What you are asked to do:
From the entries below, copy every line that holds the word "faster".

Dataset records:

==============================

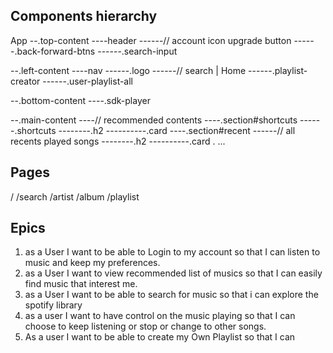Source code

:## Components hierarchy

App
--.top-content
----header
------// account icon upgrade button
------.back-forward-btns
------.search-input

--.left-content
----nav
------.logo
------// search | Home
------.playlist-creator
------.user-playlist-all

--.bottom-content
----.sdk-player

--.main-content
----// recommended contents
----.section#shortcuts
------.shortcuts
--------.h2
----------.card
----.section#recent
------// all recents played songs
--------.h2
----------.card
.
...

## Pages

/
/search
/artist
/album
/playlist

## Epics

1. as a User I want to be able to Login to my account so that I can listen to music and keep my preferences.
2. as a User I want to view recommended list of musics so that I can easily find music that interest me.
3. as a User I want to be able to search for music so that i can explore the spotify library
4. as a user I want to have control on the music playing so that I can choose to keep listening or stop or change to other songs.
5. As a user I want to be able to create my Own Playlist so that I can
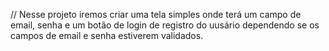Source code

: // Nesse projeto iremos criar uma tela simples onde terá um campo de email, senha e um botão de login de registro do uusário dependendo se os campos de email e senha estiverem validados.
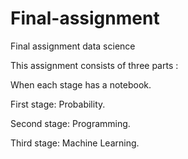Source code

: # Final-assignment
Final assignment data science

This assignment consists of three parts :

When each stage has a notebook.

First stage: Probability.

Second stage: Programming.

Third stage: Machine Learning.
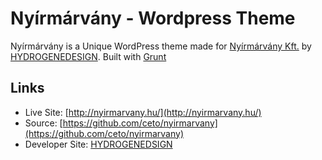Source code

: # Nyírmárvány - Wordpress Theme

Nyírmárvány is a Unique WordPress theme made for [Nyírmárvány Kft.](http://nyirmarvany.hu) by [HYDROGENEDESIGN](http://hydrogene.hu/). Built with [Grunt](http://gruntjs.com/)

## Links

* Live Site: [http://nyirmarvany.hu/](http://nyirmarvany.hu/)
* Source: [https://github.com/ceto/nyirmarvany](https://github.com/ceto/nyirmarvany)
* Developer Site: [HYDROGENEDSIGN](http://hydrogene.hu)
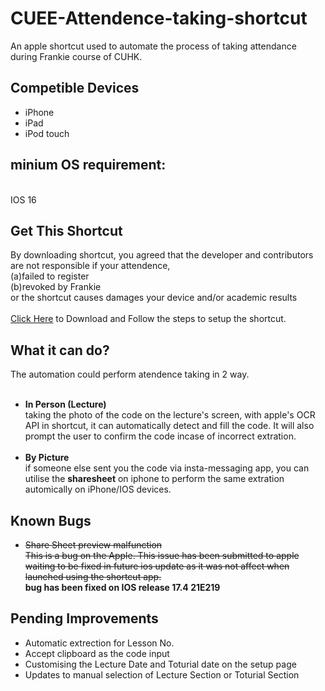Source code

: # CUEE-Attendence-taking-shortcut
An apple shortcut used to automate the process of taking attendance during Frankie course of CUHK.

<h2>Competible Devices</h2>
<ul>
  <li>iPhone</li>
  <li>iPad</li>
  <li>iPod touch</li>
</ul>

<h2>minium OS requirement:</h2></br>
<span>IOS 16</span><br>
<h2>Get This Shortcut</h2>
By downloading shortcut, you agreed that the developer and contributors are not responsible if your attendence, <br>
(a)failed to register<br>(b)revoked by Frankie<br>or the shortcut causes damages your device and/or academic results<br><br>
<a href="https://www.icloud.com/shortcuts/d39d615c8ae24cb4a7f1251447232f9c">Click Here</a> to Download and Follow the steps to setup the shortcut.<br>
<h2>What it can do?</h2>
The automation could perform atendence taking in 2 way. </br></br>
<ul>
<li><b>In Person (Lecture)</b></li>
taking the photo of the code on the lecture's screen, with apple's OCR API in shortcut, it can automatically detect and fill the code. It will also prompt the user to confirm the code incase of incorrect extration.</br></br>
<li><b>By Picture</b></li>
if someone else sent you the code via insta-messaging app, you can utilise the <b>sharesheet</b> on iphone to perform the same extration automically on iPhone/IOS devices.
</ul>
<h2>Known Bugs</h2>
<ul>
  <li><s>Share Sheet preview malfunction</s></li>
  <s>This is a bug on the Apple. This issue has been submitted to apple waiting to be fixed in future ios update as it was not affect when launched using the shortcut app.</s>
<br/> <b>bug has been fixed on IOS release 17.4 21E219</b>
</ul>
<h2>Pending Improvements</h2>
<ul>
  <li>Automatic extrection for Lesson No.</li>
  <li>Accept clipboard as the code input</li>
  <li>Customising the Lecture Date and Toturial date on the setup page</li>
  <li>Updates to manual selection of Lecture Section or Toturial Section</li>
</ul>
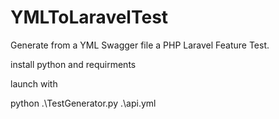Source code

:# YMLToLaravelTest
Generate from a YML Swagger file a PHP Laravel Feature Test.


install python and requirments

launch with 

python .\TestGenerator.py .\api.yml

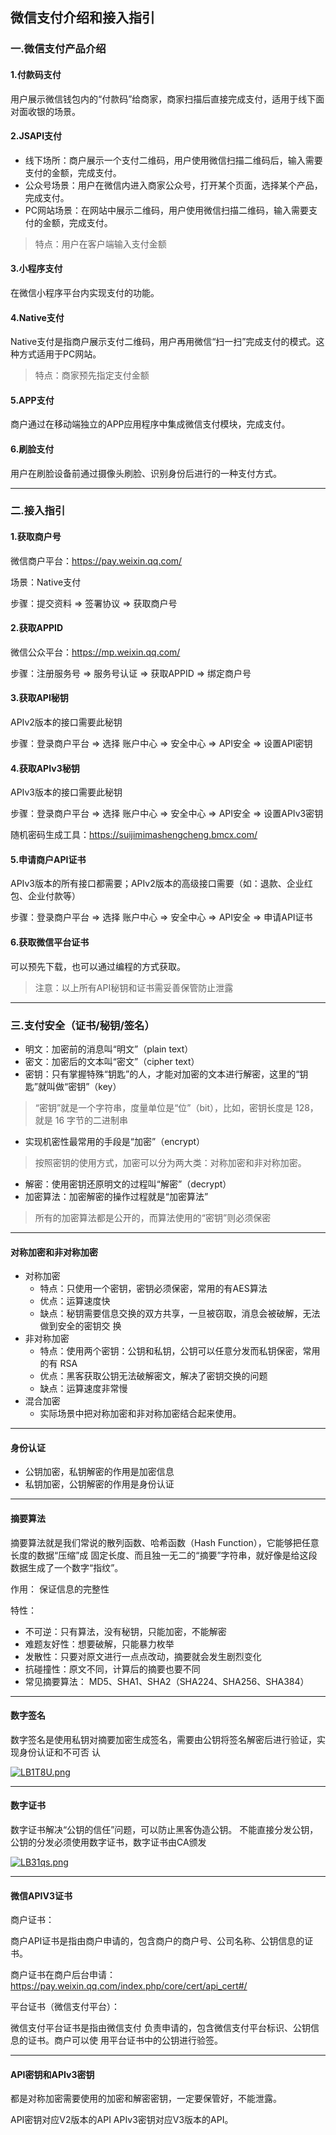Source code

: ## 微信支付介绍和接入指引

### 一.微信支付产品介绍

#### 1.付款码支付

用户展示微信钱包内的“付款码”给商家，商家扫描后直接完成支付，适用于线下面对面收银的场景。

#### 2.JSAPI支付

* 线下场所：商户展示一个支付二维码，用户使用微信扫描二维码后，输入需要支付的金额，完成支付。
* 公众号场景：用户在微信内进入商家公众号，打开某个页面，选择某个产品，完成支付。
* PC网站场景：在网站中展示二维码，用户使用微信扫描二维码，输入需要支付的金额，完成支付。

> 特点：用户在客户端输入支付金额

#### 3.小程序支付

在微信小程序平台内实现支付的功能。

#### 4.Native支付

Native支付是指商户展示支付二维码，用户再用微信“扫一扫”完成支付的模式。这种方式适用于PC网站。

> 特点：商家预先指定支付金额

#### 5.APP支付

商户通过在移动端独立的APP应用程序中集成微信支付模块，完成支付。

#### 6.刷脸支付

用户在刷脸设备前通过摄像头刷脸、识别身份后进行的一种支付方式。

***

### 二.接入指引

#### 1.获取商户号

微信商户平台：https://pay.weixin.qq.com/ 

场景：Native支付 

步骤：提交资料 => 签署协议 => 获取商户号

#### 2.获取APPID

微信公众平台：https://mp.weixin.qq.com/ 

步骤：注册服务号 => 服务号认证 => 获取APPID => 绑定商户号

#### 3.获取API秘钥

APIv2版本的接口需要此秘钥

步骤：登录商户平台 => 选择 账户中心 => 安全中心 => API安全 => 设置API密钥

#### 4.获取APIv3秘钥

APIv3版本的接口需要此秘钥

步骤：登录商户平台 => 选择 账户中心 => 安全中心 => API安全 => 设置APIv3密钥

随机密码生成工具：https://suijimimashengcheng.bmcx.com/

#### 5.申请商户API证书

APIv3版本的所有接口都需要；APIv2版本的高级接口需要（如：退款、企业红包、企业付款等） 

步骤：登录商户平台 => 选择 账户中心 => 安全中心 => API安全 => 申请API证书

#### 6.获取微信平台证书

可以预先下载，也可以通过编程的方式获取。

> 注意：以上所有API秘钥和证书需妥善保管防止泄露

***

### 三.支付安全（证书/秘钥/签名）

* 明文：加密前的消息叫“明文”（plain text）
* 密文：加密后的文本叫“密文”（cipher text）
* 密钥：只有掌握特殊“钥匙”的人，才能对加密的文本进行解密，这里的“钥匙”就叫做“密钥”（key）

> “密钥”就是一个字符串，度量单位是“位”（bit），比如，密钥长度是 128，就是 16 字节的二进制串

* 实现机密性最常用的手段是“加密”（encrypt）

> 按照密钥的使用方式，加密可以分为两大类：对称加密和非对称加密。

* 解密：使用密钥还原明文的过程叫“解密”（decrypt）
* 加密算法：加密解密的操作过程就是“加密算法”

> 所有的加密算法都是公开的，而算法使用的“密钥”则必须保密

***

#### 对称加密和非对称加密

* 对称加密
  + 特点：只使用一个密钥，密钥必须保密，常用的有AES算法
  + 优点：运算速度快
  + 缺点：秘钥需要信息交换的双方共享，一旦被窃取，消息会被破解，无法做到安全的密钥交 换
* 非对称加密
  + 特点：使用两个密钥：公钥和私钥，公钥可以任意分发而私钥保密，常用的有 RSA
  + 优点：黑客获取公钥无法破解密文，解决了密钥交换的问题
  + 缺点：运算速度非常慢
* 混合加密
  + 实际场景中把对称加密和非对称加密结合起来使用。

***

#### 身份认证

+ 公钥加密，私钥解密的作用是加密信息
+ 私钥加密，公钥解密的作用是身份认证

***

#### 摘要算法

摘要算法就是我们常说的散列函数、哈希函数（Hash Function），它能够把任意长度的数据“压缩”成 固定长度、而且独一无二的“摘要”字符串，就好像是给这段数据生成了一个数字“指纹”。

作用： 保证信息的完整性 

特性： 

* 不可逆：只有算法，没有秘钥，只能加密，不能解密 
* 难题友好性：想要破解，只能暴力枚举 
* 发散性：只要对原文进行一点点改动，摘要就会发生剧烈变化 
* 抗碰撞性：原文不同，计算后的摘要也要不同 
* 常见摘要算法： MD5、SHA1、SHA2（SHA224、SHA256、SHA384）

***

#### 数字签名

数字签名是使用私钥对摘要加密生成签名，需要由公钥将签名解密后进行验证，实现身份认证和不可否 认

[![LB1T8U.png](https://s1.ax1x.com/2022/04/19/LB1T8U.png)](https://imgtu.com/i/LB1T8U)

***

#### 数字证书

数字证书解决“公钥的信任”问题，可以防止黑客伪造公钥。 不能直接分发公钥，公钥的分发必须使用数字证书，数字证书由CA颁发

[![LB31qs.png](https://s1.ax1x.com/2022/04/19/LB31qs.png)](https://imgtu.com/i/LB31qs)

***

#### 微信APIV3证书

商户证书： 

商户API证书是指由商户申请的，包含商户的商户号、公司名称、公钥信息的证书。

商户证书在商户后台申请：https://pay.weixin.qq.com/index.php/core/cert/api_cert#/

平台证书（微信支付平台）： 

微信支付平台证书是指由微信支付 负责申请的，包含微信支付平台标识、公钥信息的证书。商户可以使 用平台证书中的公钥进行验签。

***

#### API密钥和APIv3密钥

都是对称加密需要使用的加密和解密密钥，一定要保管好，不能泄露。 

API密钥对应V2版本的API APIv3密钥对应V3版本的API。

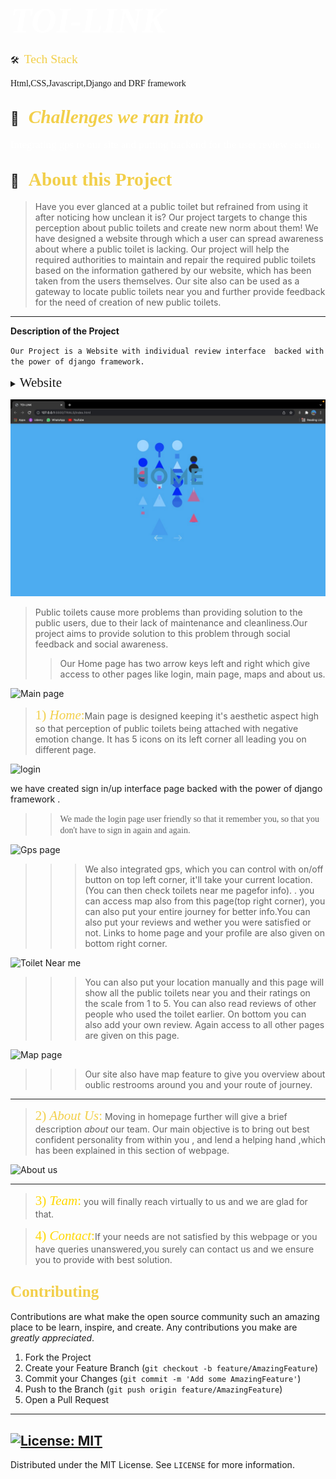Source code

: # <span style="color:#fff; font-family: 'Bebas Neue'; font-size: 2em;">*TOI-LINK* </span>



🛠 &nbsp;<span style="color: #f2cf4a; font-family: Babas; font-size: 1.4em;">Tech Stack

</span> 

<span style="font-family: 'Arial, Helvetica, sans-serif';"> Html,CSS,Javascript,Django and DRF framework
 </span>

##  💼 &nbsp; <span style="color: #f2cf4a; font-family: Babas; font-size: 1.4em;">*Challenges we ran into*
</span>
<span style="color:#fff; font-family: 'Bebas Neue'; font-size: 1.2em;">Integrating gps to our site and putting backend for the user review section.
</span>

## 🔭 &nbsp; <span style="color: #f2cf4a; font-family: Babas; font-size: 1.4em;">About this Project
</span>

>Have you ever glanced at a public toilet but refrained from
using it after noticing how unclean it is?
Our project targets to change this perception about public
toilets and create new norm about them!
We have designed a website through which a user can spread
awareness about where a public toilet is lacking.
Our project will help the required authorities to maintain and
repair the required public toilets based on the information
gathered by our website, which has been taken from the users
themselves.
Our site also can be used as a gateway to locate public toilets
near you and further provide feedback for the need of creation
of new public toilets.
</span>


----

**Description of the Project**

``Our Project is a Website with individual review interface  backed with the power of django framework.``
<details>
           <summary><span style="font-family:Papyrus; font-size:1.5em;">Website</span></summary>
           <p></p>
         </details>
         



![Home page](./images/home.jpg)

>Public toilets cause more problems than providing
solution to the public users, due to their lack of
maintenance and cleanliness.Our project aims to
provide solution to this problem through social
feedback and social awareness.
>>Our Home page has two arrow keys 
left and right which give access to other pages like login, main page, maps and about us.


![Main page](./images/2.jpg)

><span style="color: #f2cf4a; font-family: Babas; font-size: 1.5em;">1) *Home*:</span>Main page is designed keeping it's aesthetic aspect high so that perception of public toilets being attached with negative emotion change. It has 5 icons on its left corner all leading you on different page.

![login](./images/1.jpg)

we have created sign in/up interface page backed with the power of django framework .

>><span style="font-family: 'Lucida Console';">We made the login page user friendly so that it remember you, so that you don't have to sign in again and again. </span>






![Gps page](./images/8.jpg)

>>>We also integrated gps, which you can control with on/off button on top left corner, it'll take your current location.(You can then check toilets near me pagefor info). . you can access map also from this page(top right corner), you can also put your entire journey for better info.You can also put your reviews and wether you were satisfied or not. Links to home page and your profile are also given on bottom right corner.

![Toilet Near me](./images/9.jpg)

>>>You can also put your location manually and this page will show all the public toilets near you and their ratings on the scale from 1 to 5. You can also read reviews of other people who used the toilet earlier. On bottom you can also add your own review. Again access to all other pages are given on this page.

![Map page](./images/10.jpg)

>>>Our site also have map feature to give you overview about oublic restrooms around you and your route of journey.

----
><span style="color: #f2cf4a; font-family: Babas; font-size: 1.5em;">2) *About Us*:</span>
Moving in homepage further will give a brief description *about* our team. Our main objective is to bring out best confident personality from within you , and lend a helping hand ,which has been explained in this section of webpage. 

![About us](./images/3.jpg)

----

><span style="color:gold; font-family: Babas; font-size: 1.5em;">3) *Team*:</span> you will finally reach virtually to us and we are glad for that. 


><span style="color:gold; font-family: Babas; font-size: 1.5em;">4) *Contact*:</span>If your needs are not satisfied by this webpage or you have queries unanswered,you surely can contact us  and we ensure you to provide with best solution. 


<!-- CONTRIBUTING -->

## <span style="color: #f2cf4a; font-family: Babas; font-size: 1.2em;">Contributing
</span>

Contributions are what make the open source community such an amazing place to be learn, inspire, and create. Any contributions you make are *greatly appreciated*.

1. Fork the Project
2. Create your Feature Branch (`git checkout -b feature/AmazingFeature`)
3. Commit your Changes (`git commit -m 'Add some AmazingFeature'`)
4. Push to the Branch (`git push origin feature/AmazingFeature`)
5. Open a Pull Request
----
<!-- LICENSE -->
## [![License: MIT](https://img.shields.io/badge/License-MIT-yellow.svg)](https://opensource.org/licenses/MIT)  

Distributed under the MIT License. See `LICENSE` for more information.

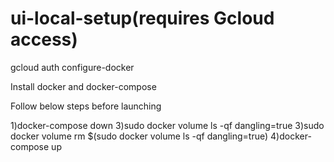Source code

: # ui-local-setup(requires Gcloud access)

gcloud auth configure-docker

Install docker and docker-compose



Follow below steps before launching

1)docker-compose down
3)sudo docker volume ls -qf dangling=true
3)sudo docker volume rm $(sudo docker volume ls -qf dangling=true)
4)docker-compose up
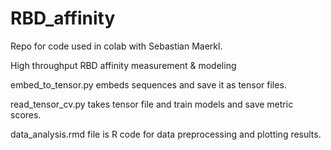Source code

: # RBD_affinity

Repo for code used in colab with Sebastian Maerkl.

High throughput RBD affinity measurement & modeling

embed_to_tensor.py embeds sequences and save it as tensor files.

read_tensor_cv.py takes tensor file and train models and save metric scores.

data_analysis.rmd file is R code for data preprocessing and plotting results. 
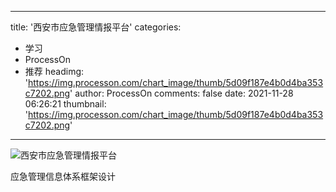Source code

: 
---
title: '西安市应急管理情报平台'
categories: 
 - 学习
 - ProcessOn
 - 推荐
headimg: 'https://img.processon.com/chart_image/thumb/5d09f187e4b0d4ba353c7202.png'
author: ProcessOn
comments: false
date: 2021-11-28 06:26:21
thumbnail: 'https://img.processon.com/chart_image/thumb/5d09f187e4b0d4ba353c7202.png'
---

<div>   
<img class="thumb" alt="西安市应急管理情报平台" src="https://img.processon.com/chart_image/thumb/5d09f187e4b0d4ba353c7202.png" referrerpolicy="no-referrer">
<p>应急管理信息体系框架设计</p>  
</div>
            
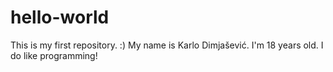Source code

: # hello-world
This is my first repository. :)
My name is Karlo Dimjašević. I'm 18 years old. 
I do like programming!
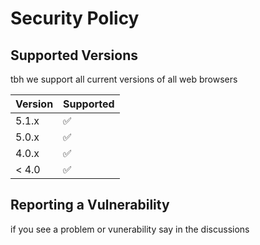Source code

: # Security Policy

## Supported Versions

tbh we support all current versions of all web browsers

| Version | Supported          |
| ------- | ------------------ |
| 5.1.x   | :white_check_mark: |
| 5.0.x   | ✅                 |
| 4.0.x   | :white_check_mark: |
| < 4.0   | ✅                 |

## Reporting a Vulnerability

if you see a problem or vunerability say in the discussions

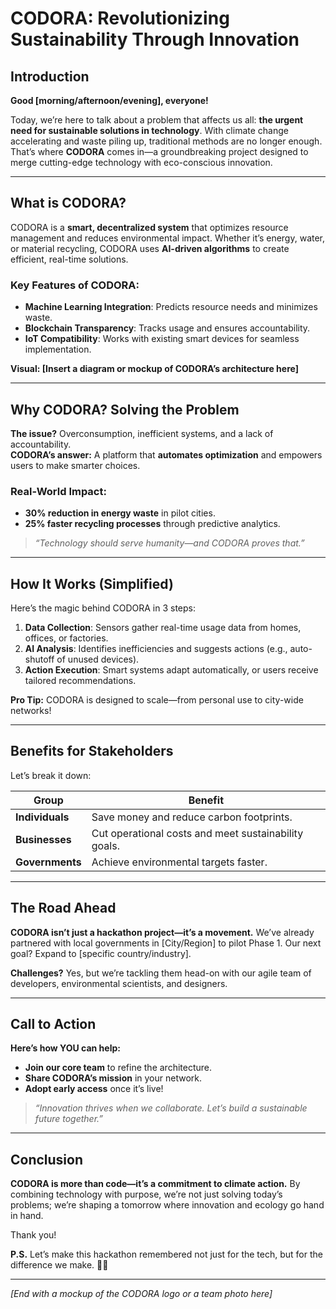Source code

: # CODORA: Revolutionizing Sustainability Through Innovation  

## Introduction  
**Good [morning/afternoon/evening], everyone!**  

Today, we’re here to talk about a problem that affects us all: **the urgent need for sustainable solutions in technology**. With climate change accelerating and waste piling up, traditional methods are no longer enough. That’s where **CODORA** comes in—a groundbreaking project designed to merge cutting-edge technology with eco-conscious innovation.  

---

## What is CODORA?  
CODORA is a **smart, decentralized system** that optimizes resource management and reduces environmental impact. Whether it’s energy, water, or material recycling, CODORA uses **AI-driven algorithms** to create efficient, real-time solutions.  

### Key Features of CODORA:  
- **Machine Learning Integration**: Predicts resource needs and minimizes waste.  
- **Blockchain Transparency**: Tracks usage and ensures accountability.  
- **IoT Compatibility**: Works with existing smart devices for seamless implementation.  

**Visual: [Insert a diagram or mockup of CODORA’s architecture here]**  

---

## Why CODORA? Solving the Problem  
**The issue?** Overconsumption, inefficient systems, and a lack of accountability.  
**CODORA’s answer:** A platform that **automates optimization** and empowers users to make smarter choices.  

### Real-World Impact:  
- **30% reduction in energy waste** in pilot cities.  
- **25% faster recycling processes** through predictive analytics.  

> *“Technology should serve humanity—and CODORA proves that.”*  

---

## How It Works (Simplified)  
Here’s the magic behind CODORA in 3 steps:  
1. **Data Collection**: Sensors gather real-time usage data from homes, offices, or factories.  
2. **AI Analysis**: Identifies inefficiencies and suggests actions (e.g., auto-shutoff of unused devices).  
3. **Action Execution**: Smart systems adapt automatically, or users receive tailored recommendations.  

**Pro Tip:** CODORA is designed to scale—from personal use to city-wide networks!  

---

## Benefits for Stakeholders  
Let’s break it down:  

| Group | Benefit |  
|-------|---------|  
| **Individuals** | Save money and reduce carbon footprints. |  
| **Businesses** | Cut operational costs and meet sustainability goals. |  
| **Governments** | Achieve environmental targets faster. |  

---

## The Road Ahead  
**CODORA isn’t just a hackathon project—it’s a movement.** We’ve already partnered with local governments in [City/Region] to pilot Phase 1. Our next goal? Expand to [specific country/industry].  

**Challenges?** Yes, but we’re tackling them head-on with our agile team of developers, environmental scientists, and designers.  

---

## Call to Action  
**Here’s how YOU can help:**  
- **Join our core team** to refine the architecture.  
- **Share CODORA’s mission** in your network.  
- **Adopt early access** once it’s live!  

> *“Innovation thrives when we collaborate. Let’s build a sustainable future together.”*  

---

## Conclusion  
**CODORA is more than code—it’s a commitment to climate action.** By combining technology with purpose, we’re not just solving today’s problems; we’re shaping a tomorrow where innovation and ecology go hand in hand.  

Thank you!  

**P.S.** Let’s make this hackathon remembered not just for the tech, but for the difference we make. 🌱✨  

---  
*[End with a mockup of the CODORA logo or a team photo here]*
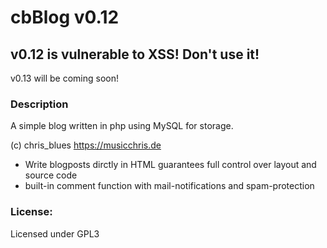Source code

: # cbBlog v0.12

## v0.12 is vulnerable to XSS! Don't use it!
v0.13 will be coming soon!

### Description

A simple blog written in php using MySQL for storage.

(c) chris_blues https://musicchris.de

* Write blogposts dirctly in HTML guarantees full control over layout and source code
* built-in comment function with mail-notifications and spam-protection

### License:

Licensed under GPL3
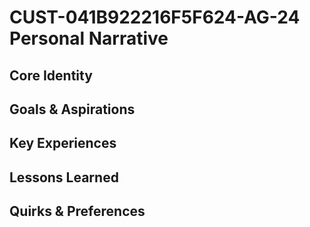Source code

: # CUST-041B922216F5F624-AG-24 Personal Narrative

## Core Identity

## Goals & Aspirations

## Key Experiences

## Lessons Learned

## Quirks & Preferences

==============================

Response to this task:
- **25% faster recycling processes** through predictive analytics.  
| **Governments** | Achieve environmental targets faster. |  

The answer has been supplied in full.